Problem 2 — Interpreting Given Results (Variants 0–4)
Variant 0 (study hours / exam score: r = 0.72, r² = 0.518, reject H₀):
- Conclusion: There is sufficient evidence of a positive linear relationship between weekly study hours and final exam scores in the population.
- Effect size: \(r^2 = 0.518\) — study hours explain 51.8% of the variance in exam scores. This is a strong practical effect (\(r^2 \geq 0.35\)).
Variant 1 (smoking status × exercise frequency: χ²(1) = 4.167, V = 0.204, reject H₀):
- Conclusion: There is sufficient evidence that smoking status and exercise frequency are not independent in the population.

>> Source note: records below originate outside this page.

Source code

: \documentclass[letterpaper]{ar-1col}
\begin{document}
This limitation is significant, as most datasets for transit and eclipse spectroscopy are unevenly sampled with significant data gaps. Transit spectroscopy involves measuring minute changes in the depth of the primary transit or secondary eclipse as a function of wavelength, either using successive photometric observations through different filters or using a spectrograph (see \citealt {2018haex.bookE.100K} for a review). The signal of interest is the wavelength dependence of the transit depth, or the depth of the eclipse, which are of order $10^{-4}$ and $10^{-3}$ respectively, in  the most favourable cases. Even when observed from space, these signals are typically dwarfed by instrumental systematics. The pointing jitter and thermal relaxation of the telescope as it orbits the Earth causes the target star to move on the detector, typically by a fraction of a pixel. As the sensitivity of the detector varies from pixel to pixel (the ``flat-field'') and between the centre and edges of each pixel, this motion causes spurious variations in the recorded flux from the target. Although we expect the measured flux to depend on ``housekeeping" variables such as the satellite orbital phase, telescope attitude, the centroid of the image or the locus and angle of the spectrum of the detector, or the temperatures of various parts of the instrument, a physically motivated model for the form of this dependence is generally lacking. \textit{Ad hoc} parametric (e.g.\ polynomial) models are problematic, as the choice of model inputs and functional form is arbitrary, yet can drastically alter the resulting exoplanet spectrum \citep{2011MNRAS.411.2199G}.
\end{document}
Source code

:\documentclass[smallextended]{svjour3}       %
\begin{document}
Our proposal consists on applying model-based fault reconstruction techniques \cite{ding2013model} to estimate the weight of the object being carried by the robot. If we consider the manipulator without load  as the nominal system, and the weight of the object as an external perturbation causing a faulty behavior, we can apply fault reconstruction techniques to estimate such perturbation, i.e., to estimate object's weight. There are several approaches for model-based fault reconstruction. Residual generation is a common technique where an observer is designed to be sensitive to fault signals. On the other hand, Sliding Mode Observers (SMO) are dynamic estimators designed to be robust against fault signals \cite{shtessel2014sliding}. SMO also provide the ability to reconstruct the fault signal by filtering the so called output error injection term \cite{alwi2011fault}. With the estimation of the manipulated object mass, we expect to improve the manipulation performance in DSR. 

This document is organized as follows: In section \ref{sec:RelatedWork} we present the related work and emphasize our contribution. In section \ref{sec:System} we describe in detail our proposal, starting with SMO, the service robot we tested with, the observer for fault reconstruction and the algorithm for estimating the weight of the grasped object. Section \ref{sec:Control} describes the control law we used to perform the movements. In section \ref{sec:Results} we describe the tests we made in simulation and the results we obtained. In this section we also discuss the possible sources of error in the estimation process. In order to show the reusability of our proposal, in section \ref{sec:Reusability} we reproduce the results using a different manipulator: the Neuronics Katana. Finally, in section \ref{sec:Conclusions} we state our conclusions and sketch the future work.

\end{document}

- Effect size: \(V = 0.204\) — this is a small association (0.1–0.3). The result is statistically significant, but the association is modest in magnitude.
Variant 2 (TV hours / GPA: r = −0.38, r² = 0.144, reject H₀):
- Conclusion: There is sufficient evidence of a negative linear relationship between weekly TV hours and GPA in the population.
- Effect size: \(r^2 = 0.144\) — TV hours explain only 14.4% of GPA variance. This is a weak practical effect (0.04–0.15).
- Key point: The result is statistically significant (p ≈ 0.003) but practically weak. Statistical significance and practical importance are not the same thing.
Variant 3 (education level × newspaper reading: χ²(1) = 2.197, fail to reject H₀):
- Conclusion: There is insufficient evidence to conclude that education level and daily newspaper reading are not independent in the population.
- Key point: Failing to reject H₀ does not mean we "accept" H₀ or "prove" independence. We simply lack sufficient evidence of dependence. The variables may still be related in the population — the data just don't provide enough evidence to detect it.
Variant 4 (commute time / work satisfaction: r = −0.22, r² = 0.048, fail to reject H₀):
- Conclusion: There is insufficient evidence of a linear relationship between commute time and work satisfaction in the population.
- Effect size context: Even if the result had been significant, \(r^2 = 0.048\) would be weak — commute time explains only 4.8% of variation in work satisfaction.
Problem 3 — Study A / Study B Error Analysis
(a) Study A error:
The researcher concludes that because the test failed to reject H₀, students in the two programs "must have the same GPA." This is the accept-H₀ fallacy. Failing to reject H₀ does not prove the null hypothesis — it only means the data do not provide sufficient evidence against it. The two populations may still have different GPAs; the study simply lacked power to detect any difference or relationship. We never "accept" H₀; we only "fail to reject" it.
(b) Study B error:
Work-life balance measured on a 1–10 numerical scale is a quantitative variable (numerical ratings where arithmetic differences, e.g. 7 vs. 4, are meaningful). Chi-square requires two qualitative (categorical) variables. Applying chi-square to a continuous scale requires artificially binning the data — which discards information and introduces arbitrary cut-points. The appropriate method is Pearson correlation, since both work-life balance score and the second variable (if quantitative) are numerical measurements.
Problem 4 — Generator Problems
Solutions for Problem 4 are generated dynamically by the generateBivariateScenario() function. Each generated problem includes a complete solution in the solution field, covering all four steps: (1) variable type classification, (2) method identification, (3) full conclusion using correct template language, and (4) effect size interpretation with threshold label.